С самого утра Батя долго мялся, но, в конце концов, все же сообщил нам, что хочет предоставить верной супруге неопровержимые доказательства своего примерного поведения в санатории. Для этого он заказал барышне, которая днями бродит здесь с любительской видеокамерой и всем предлагает свои сомнительные услуги, «маленьке кіно», которое он и предоставит в качестве видеоотчета о проведенном отдыхе и лечении. И он очень просит нас принять в этом мероприятии посильное участие. Вопреки его ожиданиям, мы радуемся, как дети, по ходу сожалея, что эпизоды на грязях, в спортзале, бассейне, массажном кабинете и на пляже уже отсняты днем. Остался лишь прощальный ужин, на котором «треба, щоб були ви з дівчатами. Вони — це ваші дружини, ясно?»
Мы чинненько рассаживаемся за сдвинутыми столами, на которых стоят зеленые салатики, порезанный лимон и ма-а-аленькая прощальная бутылка коньяка, и ждем шашлыков. Феллини в юбке наводит видеокамеру на Батю, он встает и говорит, что вот здесь, за этим столом, собрались его друзья, их жены, что вместе с нами он, как огонь, воду и медные трубы, прошел все лечебно-оздоровительные процедуры, да что об этом долго говорить, тем более, ему самому, пусть все скажут они (то есть мы).
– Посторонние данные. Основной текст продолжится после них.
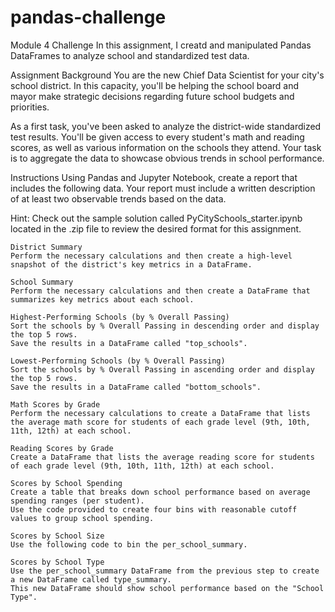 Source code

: # pandas-challenge
Module 4 Challenge
In this assignment, I creatd and manipulated Pandas DataFrames to analyze school and standardized test data.

Assignment Background
You are the new Chief Data Scientist for your city's school district. In this capacity, you'll be helping the school board and mayor make strategic decisions regarding future school budgets and priorities.

As a first task, you've been asked to analyze the district-wide standardized test results. You'll be given access to every student's math and reading scores, as well as various information on the schools they attend. Your task is to aggregate the data to showcase obvious trends in school performance.

Instructions
Using Pandas and Jupyter Notebook, create a report that includes the following data. Your report must include a written description of at least two observable trends based on the data.

Hint: Check out the sample solution called PyCitySchools_starter.ipynb located in the .zip file to review the desired format for this assignment.

    District Summary
    Perform the necessary calculations and then create a high-level snapshot of the district's key metrics in a DataFrame.

    School Summary
    Perform the necessary calculations and then create a DataFrame that summarizes key metrics about each school.

    Highest-Performing Schools (by % Overall Passing)
    Sort the schools by % Overall Passing in descending order and display the top 5 rows.
    Save the results in a DataFrame called "top_schools".

    Lowest-Performing Schools (by % Overall Passing)
    Sort the schools by % Overall Passing in ascending order and display the top 5 rows.
    Save the results in a DataFrame called "bottom_schools".

    Math Scores by Grade
    Perform the necessary calculations to create a DataFrame that lists the average math score for students of each grade level (9th, 10th, 11th, 12th) at each school.

    Reading Scores by Grade
    Create a DataFrame that lists the average reading score for students of each grade level (9th, 10th, 11th, 12th) at each school.

    Scores by School Spending
    Create a table that breaks down school performance based on average spending ranges (per student).
    Use the code provided to create four bins with reasonable cutoff values to group school spending.

    Scores by School Size
    Use the following code to bin the per_school_summary.

    Scores by School Type
    Use the per_school_summary DataFrame from the previous step to create a new DataFrame called type_summary.
    This new DataFrame should show school performance based on the "School Type".
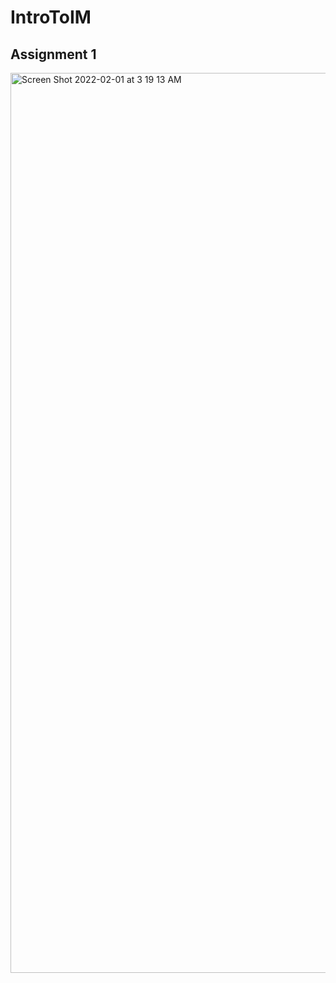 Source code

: # IntroToIM
## Assignment 1
<img width="1440" alt="Screen Shot 2022-02-01 at 3 19 13 AM" src="https://user-images.githubusercontent.com/98395837/151889825-579e8b3e-50b5-40f9-ae59-d4942c55f8ae.png">

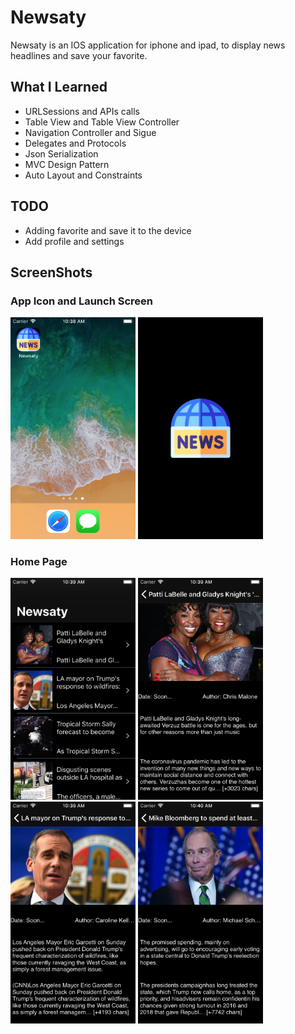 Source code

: # Newsaty
Newsaty is an IOS application for iphone and ipad, to display news headlines and save your favorite.

## What I Learned
<ul>
  <li>URLSessions and APIs calls</li>
  <li>Table View and Table View Controller</li>
  <li>Navigation Controller and Sigue</li>
  <li>Delegates and Protocols</li>
  <li>Json Serialization</li>
  <li>MVC Design Pattern</li>
  <li>Auto Layout and Constraints</li>
</ul>

## TODO
<ul>
  <li>Adding favorite and save it to the device</li>
  <li>Add profile and settings</li>
</ul>

## ScreenShots
### App Icon and Launch Screen
<img src="/src/im1.png" width="200px"> <img src="/src/im2.png" width="200px">

### Home Page
<img src="/src/im3.png" width="200px">  <img src="/src/im4.png" width="200px">
<img src="/src/im5.png" width="200px">  <img src="/src/im6.png" width="200px">
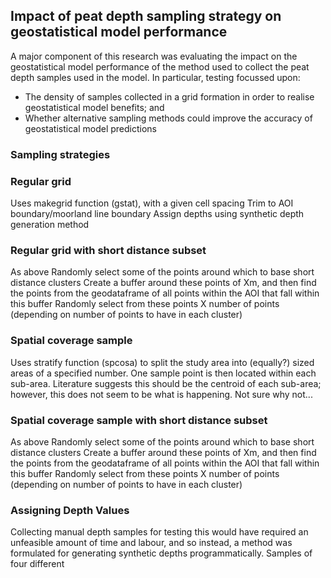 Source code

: ## Impact of peat depth sampling strategy on geostatistical model performance
A major component of this research was evaluating the impact on the geostatistical model performance of the method used to collect the peat depth samples used in the model. 
In particular, testing focussed upon:
* The density of samples collected in a grid formation in order to realise geostatistical model benefits; and
* Whether alternative sampling methods could improve the accuracy of geostatistical model predictions

### Sampling strategies

### Regular grid
Uses makegrid function (gstat), with a given cell spacing
Trim to AOI boundary/moorland line boundary
Assign depths using synthetic depth generation method

### Regular grid with short distance subset
As above
Randomly select some of the points around which to base short distance clusters
Create a buffer around these points of Xm, and then find the points from the geodataframe of all points within the AOI that fall within this buffer
Randomly select from these points X number of points (depending on number of points to have in each cluster)

### Spatial coverage sample
Uses stratify function (spcosa) to split the study area into (equally?) sized areas of a specified number.
One sample point is then located within each sub-area. Literature suggests this should be the centroid of each sub-area; however, this does not seem to be what is happening. Not sure why not...

### Spatial coverage sample with short distance subset
As above
Randomly select some of the points around which to base short distance clusters
Create a buffer around these points of Xm, and then find the points from the geodataframe of all points within the AOI that fall within this buffer
Randomly select from these points X number of points (depending on number of points to have in each cluster)

### Assigning Depth Values
Collecting manual depth samples for testing this would have required an unfeasible amount of time and labour, and so instead, a method was formulated for generating synthetic depths programmatically. Samples of four different 
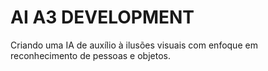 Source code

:# AI A3 DEVELOPMENT
Criando uma IA de auxílio à ilusões visuais com enfoque em reconhecimento de pessoas e objetos. 
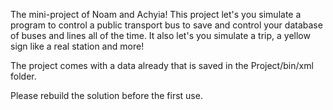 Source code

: The mini-project of Noam and Achyia!
This project let's you simulate a program to control a public transport bus to save and control
your database of buses and lines all of the time.
It also let's you simulate a trip, a yellow sign like a real station and more!

The project comes with a data already that is saved in the Project/bin/xml folder.

Please rebuild the solution before the first use.


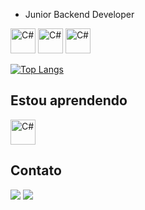 
- Junior Backend Developer
  
<img src="https://cdn.jsdelivr.net/gh/devicons/devicon@latest/icons/python/python-original-wordmark.svg" width="40" height="40" alt="C#" />    <img src="https://cdn.jsdelivr.net/gh/devicons/devicon@latest/icons/azuresqldatabase/azuresqldatabase-original.svg" width="40" height="40" alt="C#" />  <img src="https://cdn.jsdelivr.net/gh/devicons/devicon@latest/icons/postgresql/postgresql-original-wordmark.svg" width="40" height="40" alt="C#" />
 
[![Top Langs](https://github-readme-stats.vercel.app/api/top-langs/?username=grazieleoliveira9&layout=compact)](https://github.com/grazieleoliveira9/github-readme-stats)

## Estou aprendendo

<img src="https://cdn.jsdelivr.net/gh/devicons/devicon@latest/icons/csharp/csharp-original.svg" width="40" height="40" alt="C#" />
          
            
 
 ## Contato
 <a href="https://www.https://www.linkedin.com/in/grazieleoliveira9/" target="_blank"><img src="https://img.shields.io/badge/-LinkedIn-%230077B5?style=for-the-badge&logo=linkedin&logoColor=white" target="_blank"></a></div> <a href="mailto:graziele.oliramos@gmail.com?subject=Contato%20via%20GitHub&body=Olá%20Graziele,%20vi%20seu%20perfil%20no%20GitHub%20e%20gostaria%20de%20entrar%20em%20contato." target="_blank"><img src="https://img.shields.io/badge/Gmail-EA4335?logo=gmail&logoColor=white&style=for-the-badge" target="_blank"></a></div> 












          
          
          
          






  




  
                      
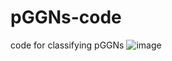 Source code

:# pGGNs-code
code for classifying pGGNs
![image](https://github.com/wangyidada/pGGNs-code/tree/master/image/image.jpg)
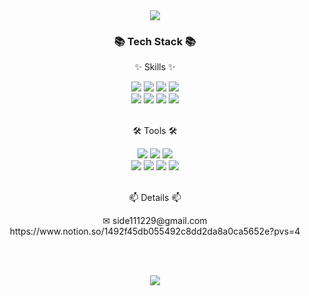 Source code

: <div align= "center">
    <img src="https://capsule-render.vercel.app/api?type=waving&color=0:8ad133,100:99b8ff&height=120&text=Hi%20there👋&animation=&fontColor=000000&fontSize=70" />
    </div>
    
<div align="center">
	<h3>📚 Tech Stack 📚</h3>
	<p>✨ Skills ✨</p>
    
</div>
<div align="center">
	<img src="https://img.shields.io/badge/Java-007396?style=flat&logo=Conda-Forge&logoColor=white" />
    <img src="https://img.shields.io/badge/Python-3776AB?style=flat&logo=Python&logoColor=white" />
    <img src="https://img.shields.io/badge/C-A8B9CC?style=flat&logo=C&logoColor=white" />
    <img src="https://img.shields.io/badge/JavaScript-F7DF1E?style=flat&logo=JavaScript&logoColor=white" />
    <br>
    <img src="https://img.shields.io/badge/Spring Boot-6DB33F?style=flat&logo=Spring Boot&logoColor=white" />
    <img src="https://img.shields.io/badge/Kotlin-7F52FF?style=flat&logo=Kotlin&logoColor=white" />
    <img src="https://img.shields.io/badge/MySQL-4479A1?style=flat&logo=MySQL&logoColor=white" />
    <img src="https://img.shields.io/badge/Linux-FCC624?style=flat&logo=Linux&logoColor=white" />

</div>
<br>

<div align=center>
	<p>🛠 Tools 🛠</p>
</div>
<div align=center>
	<img src="https://img.shields.io/badge/IntelliJ%20IDEAE-000000?style=flat&logo=EclipseIDE&logoColor=white" />
	<img src="https://img.shields.io/badge/Visual%20Studio%20Code-007ACC?style=flat&logo=VisualStudioCode&logoColor=white" />
    <img src="https://img.shields.io/badge/Visual%20Studio-5C2D91?style=flat&logo=VisualStudio&logoColor=white" />
	<br>
    <img src="https://img.shields.io/badge/Eclipse%20IDE-2C2255?style=flat&logo=EclipseIDE&logoColor=white" />
	<img src="https://img.shields.io/badge/GitHub-181717?style=flat&logo=GitHub&logoColor=white" />
    <img src="https://img.shields.io/badge/Git-F05032?style=flat&logo=Git&logoColor=white" />
    <img src="https://img.shields.io/badge/Google%20Colab-F9AB00?style=flat&logo=Google%20Colab&logoColor=white" />
    
</div>
<br>

<div align=center>
	<p> 📫 Details 📫 </p>
    ✉ side111229@gmail.com
    <br>
    https://www.notion.so/1492f45db055492c8dd2da8a0ca5652e?pvs=4
    
 
    
</div>

<br><br>
<div align="center">
<img src="https://github-readme-stats.vercel.app/api/top-langs/?username=harin0224&layout=compact"><br><br>
</div>

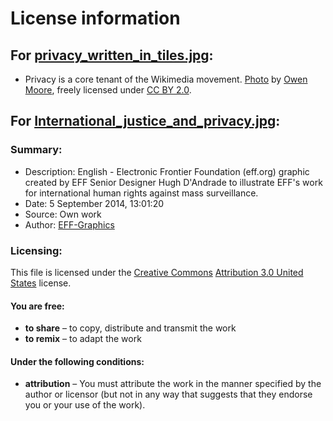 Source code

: # License information

## For [privacy_written_in_tiles.jpg](https://commons.wikimedia.org/wiki/File:Privacy_written_in_tiles.jpg): 

* Privacy is a core tenant of the Wikimedia movement. [Photo](https://commons.wikimedia.org/wiki/File:Privacy_written_in_tiles.jpg) by [Owen Moore](https://www.flickr.com/photos/132053576@N03/17765606909/), freely licensed under [CC BY 2.0](https://creativecommons.org/licenses/by/2.0/deed.en).

## For [International_justice_and_privacy.jpg](https://commons.wikimedia.org/wiki/File:International_justice_and_privacy.jpg): 

### Summary:
* Description: English - Electronic Frontier Foundation (eff.org) graphic created by EFF Senior Designer Hugh D'Andrade to illustrate EFF's work for international human rights against mass surveillance.
* Date:	5 September 2014, 13:01:20
* Source: Own work
* Author: [EFF-Graphics](https://commons.wikimedia.org/wiki/User:EFF-Graphics)

### Licensing:
This file is licensed under the [Creative Commons](https://en.wikipedia.org/wiki/en:Creative_Commons) [Attribution 3.0 United States](https://creativecommons.org/licenses/by/3.0/us/deed.en) license.

#### You are free:
* **to share** – to copy, distribute and transmit the work
* **to remix** – to adapt the work

#### Under the following conditions:
* **attribution** – You must attribute the work in the manner specified by the author or licensor (but not in any way that suggests that they endorse you or your use of the work).
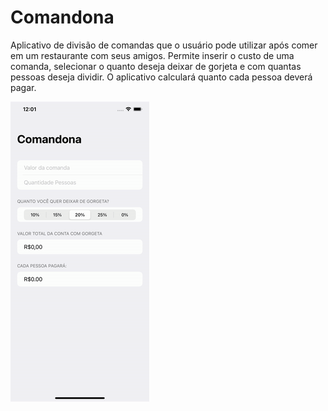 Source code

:# Comandona

Aplicativo de divisão de comandas que o usuário pode utilizar após comer em um restaurante com seus amigos. Permite inserir o custo de uma comanda, selecionar o quanto deseja deixar de gorjeta e com quantas pessoas deseja dividir. O aplicativo calculará quanto cada pessoa deverá pagar.


![Alt Text](https://github.com/rodrigocav94/Comandona/blob/main/comandona.gif)
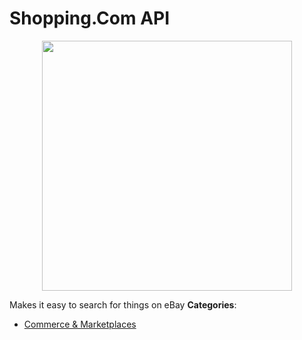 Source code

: # Shopping.Com API

<p align="center">
    <img width="400" src="https://raw.githubusercontent.com/awesome-apis/awesome-apis/apis/shopping-com-api/logo_256x256.png" />
</p>


Makes it easy to search for things on eBay
**Categories**:

- [Commerce & Marketplaces](https://github/awesome-apis/awesome-apis#commerce-and-marketplaces)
Первым встает Че. Он готовился, его речь — плод коллективного творчества — должна быть усыпана скромными, но вескими похвалами Бате. Но Че смотрит на девчонок, смотрит в объектив, потом на меня, и я понимаю, что у него ничего сейчас не получится. Он ржет, извиняется перед Батей, перед оператором, выпивает свой коньяк и садится. Делать нечего, встаю я. Начинаю говорить, что я так счастлив, я и моя жена, да, мы очень счастливы, что на нашем жизненном пути в этом санатории (наклоняюсь, целую Марину в щеку) мы встретили вашего мужа, уважаемого… Тут я понимаю, что совсем не знаю, как зовут Батю, смотрю вопросительно на Че, тот снова ржет, я говорю, что да, вот сейчас мне жена что-то хочет сказать, наклоняюсь и, перепутав, целую теперь уже Наташу, все опять ржут. Я сажусь, выпиваю свой коньяк и извиняюсь перед Батей. Оператор нервничает, но сообщает Бате, что это можно будет вырезать, а потом склеить, то есть смонтировать, Батя тоже говорит, что это ничего, мол, Наташа поддакивает («Можно взять до поцелуя».) и встает с целью сказать тост в честь Бати. Она начинает абсолютно пафосно, еще пафосней, чем я, еще чуть-чуть, и она выронит слезу.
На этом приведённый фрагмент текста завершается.